Teachers play an integral role in the development of young people. Students spend more time at school and with their teachers than they do at home with their families. Not all teachers are made equally; some genuinely care about their students while others have unresolved personal issues that could result in more harm than good.
Many teachers, like police officers, are coming from neighborhoods unlike the ones they teach in. Their neighborhoods are not full of minorities. Too often teachers have implicit biases about the kids they are brought in to nourish. These implicit biases can make giving their guns lethal because they are afraid of their students.
What does the presence of weapons in schools teach our young people? It says that any time there is a problem it can be remedied with violence. We need to remedy the real problem, which is our ignorance of the very real struggles our young people are having with mental health issues and/or with such everyday issues as poverty, discrimination, bullying, or dysfunctional home situations.
They suffer alone as teachers with untrained eyes look on and wonder what went wrong when another school shooting happens. Young people are not masters of disguise; they cry for help and we as a society are ignoring them.
I find it outrageous that we as a country would entertain the idea of arming teachers to keep our kids safe. Teachers call young people names that are “easier” to pronounce. They ignore cultural norms and write them off as foreign and unimportant, thus doing their students a disservice because they are overworked and under-supported. We can train teachers to aim and fire on a child, but we can’t teach them to be culturally competent?
Some of our young people are coming from war zones in our own backyard. School is their safe haven. It’s where they do not have to worry. The moment we give teachers (and other school personnel) guns, we take that security away from them.

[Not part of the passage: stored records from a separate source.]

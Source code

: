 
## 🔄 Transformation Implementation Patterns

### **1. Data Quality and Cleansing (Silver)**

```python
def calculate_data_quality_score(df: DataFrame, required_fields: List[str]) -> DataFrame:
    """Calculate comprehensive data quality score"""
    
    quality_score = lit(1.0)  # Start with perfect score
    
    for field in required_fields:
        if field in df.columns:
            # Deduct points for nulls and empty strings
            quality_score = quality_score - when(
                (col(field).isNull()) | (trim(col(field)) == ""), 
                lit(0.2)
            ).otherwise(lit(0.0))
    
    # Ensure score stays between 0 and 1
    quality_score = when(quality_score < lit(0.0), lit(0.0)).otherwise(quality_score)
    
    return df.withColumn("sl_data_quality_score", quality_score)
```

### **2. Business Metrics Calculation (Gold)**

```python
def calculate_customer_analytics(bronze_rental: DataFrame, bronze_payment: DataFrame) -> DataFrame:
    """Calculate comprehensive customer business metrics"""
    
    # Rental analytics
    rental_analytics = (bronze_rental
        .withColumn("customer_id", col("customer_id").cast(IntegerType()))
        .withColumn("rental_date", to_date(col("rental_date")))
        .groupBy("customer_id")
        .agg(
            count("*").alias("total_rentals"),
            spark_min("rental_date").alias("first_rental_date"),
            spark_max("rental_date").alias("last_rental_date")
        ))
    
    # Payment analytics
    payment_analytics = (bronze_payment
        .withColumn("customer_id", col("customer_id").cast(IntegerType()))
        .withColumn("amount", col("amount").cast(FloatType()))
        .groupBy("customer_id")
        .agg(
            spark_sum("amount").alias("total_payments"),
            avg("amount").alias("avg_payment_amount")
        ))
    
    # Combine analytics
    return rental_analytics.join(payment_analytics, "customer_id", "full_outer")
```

We need to invest less in guns and more in providing professional counselors for schools, trained teachers who notice signs of young people in distress, and a process for supporting troubled youth whether in school or out. That means policy changes: limitations on access to guns and the end of in-school or out of school detention are just two examples of such changes that are likely to result in dramatic declines school shootings and other violence.
Lastly, we need to stop and look at where we are policing our young people. Black and brown kids have grown up walking through metal detectors and being searched as they enter school, but time and time again we see it’s not they who are committing the atrocities that have spurred this conversation.
We need to stop being selective and recognize that this can happen anywhere. That means no child should be able to purchase or have access to a gun, military style or otherwise. We need policies that protect our young people and ensure that our schools again become places of creativity, engagement, personal growth, and educational opportunity.
Maya Faison attended New York City schools and now works in four schools as a teacher-trainer for Global Kids, Inc.